Tanya in her organised home officeIt may surprise you to know that even though I’m a professional organiser, I’m not one of those women who spends every waking second organising my undie drawer, colour coding my Tupperware or writing to-do lists as long as my arm.

Sure I have lots to do, I run my own business as well as care for my family and myself. To-do lists are inevitable, but really, colour coding and categorising?  That takes it too far, even for me!

Actually, organizing my home, like everything that got me to this point in my life, has been learnt.

What I have worked out is this – the organising strategies you use in your home, life and business have to work for you.  And if you didn’t know what they are, you need to go and learn them.

This is the key to being organised, knowing what works for you, learning those specific strategies and running with them.

So how do you know what works for you?  And once you know that, how do you go about getting your home organised?

Here are 6 tips to get you started:

Stop comparing yourself to others.  I know this can be hard, but really no one knows you or the intricacies of  your life and its ups and downs, better than you.  Focus on you, your family and responsibilities and work toward making sense of them.

Look around your home.  There will be one place you are already organised, I promise!  Go there, check it out, and work out what’s so good about it.  Are things in little containers, holding everything in neatly?  Have you used great colours that you love and make you want to keep the space organised?  Is the space so small there’s no other choice but to be organised?  Look hard and copy that process in other areas of your home and life.

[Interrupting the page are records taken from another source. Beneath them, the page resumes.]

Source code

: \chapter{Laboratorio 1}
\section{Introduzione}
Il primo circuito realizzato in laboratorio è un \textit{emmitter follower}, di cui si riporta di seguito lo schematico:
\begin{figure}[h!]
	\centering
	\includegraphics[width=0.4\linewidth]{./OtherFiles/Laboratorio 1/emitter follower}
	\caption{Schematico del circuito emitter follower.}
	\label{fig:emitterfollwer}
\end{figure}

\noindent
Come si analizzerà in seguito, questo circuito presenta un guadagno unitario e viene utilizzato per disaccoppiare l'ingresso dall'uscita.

Know what you’re good at – and do more of that!  Sure there may be things you have to do that you don’t like, but if possible delete those from your schedule and give them to someone else to do.

Make good use of the 168 hours you have each week.  Let other people help you do the things you don’t like – whether that’s your partner, children or hired help – so you can free up time to do what you love.

Cut down on the number of steps it takes to do things at work or home.  Fewer steps = more chance of it getting done.  Even better it will free up more time for you to do everything else you need to – you’ve got to be happy with that!

Put off what doesn’t have to be done right now.  There are very few things that need to be done right this minute, so set yourself up with a planner that works for you (either digital or physical diary) and get scheduling.

These strategies will help you start to make sense of the clutter and disorganisation in your home.  There’s no need to do them all at once, goodness knows none of us have time for that.  Just pick one, focus on it for a month or so, and see how you go.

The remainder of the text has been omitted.